Major Contributor to Climate Change Wants Help Avoiding Effects of Climate Change
It is impossible to deny, with any credibility, that climate change is a reality. The evidence is overwhelming. Even if we cut out the carbon immediately, we’ll be dealing with the effects of climate change for years to come. You know it’s bad when even oil companies need to shield themselves from the onslaught.
That’s exactly what an oil refinery in Delaware is doing. You see, this refinery is on the water front. A rise in sea levels is a manifestation of climate change that we can see happening. The sea levels rise and business as usual at the refinery is threatened. What’s a good business person to do? You ask Big Daddy Government for some help.
According to Grist, Delaware is a state that has a program that takes federal grant money and funnels it toward projects designed to protect coastal land against storm surges. Now, seeing its business threatened, this oil refinery has the gall to ask taxpayers to shell out money to protect a business that is contributing to the problem in the first place.
In Delaware, severe storms are eroding the shoreline and affecting homes and businesses up and down the coast – including the business of an oil refinery. The functioning of the Delaware City Refining Company property just south of New Castle, a division of PBF Energy, is threatened by increasing extreme weather. In other words, climate disruption is hitting the doorstep of its source.
The refinery has tried to get help, submitting an application with the Coastal Zone Management Act seeking shoreline protections due to “tidal encroachment” — which is one way of saying sea level rise.
“The extent of the shoreline erosion has reached a point where facility infrastructure is at risk,” says the permit application from the company.
Fascinating. If only someone had warned them. It’s just too bad that the refinery’s proposed plan of action won’t actually do anything to stop rising sea levels. The refinery’s wants to mitigate the effects by providing for the natural accretion of sediment and eliminating wave energy that is eroding the shoreline. However, none of that does anything to stop sea level rise. Delaware could see between a half meter and a meter and a half rise by 2100. Oh, and did I mention that the Delaware City Refining Company deals in tar sands oil, which is basically as carbon intensive as you can get.
Without actual efforts to stop the rise in sea level — not just keeping it at bay temporarily — flooding is going to be a problem for basically every place with a shoreline. According to the National Oceanographic and Atmospheric Administration, the rate of flooding is increasing the quickest around the Mid-Atlantic and Chesapeake Bay, Carolina coasts and south Texas. And we’re not talking about small increases, either.

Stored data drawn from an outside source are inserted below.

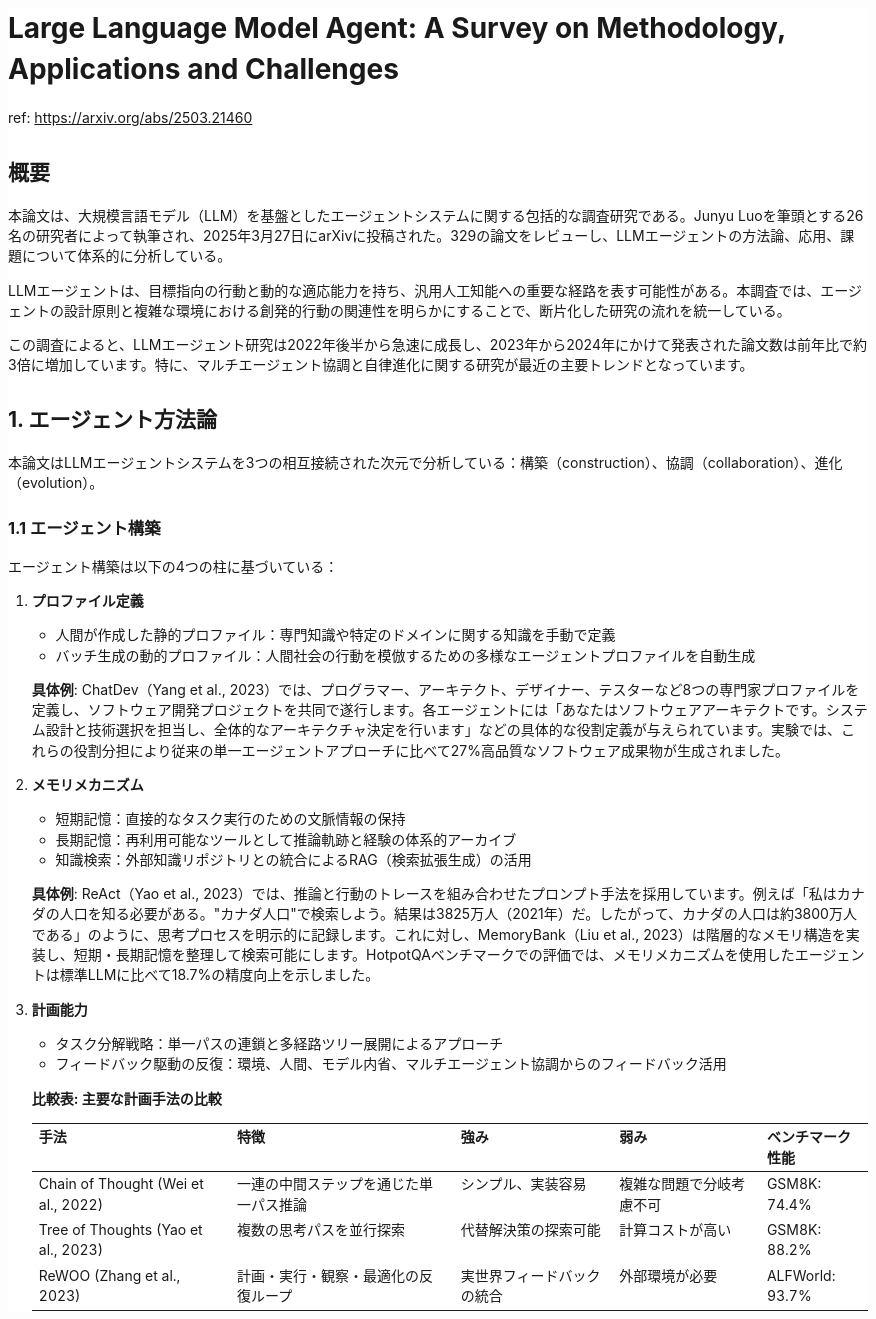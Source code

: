 # Large Language Model Agent: A Survey on Methodology, Applications and Challenges

ref: <https://arxiv.org/abs/2503.21460>

## 概要

本論文は、大規模言語モデル（LLM）を基盤としたエージェントシステムに関する包括的な調査研究である。Junyu Luoを筆頭とする26名の研究者によって執筆され、2025年3月27日にarXivに投稿された。329の論文をレビューし、LLMエージェントの方法論、応用、課題について体系的に分析している。

LLMエージェントは、目標指向の行動と動的な適応能力を持ち、汎用人工知能への重要な経路を表す可能性がある。本調査では、エージェントの設計原則と複雑な環境における創発的行動の関連性を明らかにすることで、断片化した研究の流れを統一している。

この調査によると、LLMエージェント研究は2022年後半から急速に成長し、2023年から2024年にかけて発表された論文数は前年比で約3倍に増加しています。特に、マルチエージェント協調と自律進化に関する研究が最近の主要トレンドとなっています。

## 1. エージェント方法論

本論文はLLMエージェントシステムを3つの相互接続された次元で分析している：構築（construction）、協調（collaboration）、進化（evolution）。

### 1.1 エージェント構築

エージェント構築は以下の4つの柱に基づいている：

1. **プロファイル定義**
   - 人間が作成した静的プロファイル：専門知識や特定のドメインに関する知識を手動で定義
   - バッチ生成の動的プロファイル：人間社会の行動を模倣するための多様なエージェントプロファイルを自動生成

   **具体例**: ChatDev（Yang et al., 2023）では、プログラマー、アーキテクト、デザイナー、テスターなど8つの専門家プロファイルを定義し、ソフトウェア開発プロジェクトを共同で遂行します。各エージェントには「あなたはソフトウェアアーキテクトです。システム設計と技術選択を担当し、全体的なアーキテクチャ決定を行います」などの具体的な役割定義が与えられています。実験では、これらの役割分担により従来の単一エージェントアプローチに比べて27%高品質なソフトウェア成果物が生成されました。

2. **メモリメカニズム**
   - 短期記憶：直接的なタスク実行のための文脈情報の保持
   - 長期記憶：再利用可能なツールとして推論軌跡と経験の体系的アーカイブ
   - 知識検索：外部知識リポジトリとの統合によるRAG（検索拡張生成）の活用

   **具体例**: ReAct（Yao et al., 2023）では、推論と行動のトレースを組み合わせたプロンプト手法を採用しています。例えば「私はカナダの人口を知る必要がある。"カナダ人口"で検索しよう。結果は3825万人（2021年）だ。したがって、カナダの人口は約3800万人である」のように、思考プロセスを明示的に記録します。これに対し、MemoryBank（Liu et al., 2023）は階層的なメモリ構造を実装し、短期・長期記憶を整理して検索可能にします。HotpotQAベンチマークでの評価では、メモリメカニズムを使用したエージェントは標準LLMに比べて18.7%の精度向上を示しました。

3. **計画能力**
   - タスク分解戦略：単一パスの連鎖と多経路ツリー展開によるアプローチ
   - フィードバック駆動の反復：環境、人間、モデル内省、マルチエージェント協調からのフィードバック活用

   **比較表: 主要な計画手法の比較**

   | 手法 | 特徴 | 強み | 弱み | ベンチマーク性能 |
   |------|------|------|------|----------------|
   | Chain of Thought (Wei et al., 2022) | 一連の中間ステップを通じた単一パス推論 | シンプル、実装容易 | 複雑な問題で分岐考慮不可 | GSM8K: 74.4% |
   | Tree of Thoughts (Yao et al., 2023) | 複数の思考パスを並行探索 | 代替解決策の探索可能 | 計算コストが高い | GSM8K: 88.2% |
   | ReWOO (Zhang et al., 2023) | 計画・実行・観察・最適化の反復ループ | 実世界フィードバックの統合 | 外部環境が必要 | ALFWorld: 93.7% |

Among 45 locations that NOAA studied on all coasts and Hawaii, Annapolis, Maryland, had a 925 percent increase in annual flooding rates in a comparison of records for 1957-1963 and 2007-2013, while Baltimore’s frequency rose 922 percent. Atlantic City, New Jersey, and Philadelphia increased by 682 percent and 650 percent.
“As relative sea level increases, it no longer takes a strong storm or a hurricane to cause flooding,” said William Sweet, a NOAA oceanographer and the report’s lead author. High tides, along with land subsidence and rising water, are enough to push water to flood stages.
“It’s certainly consistent with what we’ve been saying, and how we will experience sea-level rise,” said Susan Love, a lead planner with the Department of Natural Resources and Environmental Control.
To summarize: Oil refinery refines an incredibly carbon-intensive product, thus exacerbating climate change. Refinery realizes that the effects of climate change are endangering their business and asks for government assistance. But that assistance only patches the problem and doesn’t address the real, long-term problem ahead of us and would allow the industry to keep feeding fossil fuels into our economy. I don’t know what could possibly go wrong.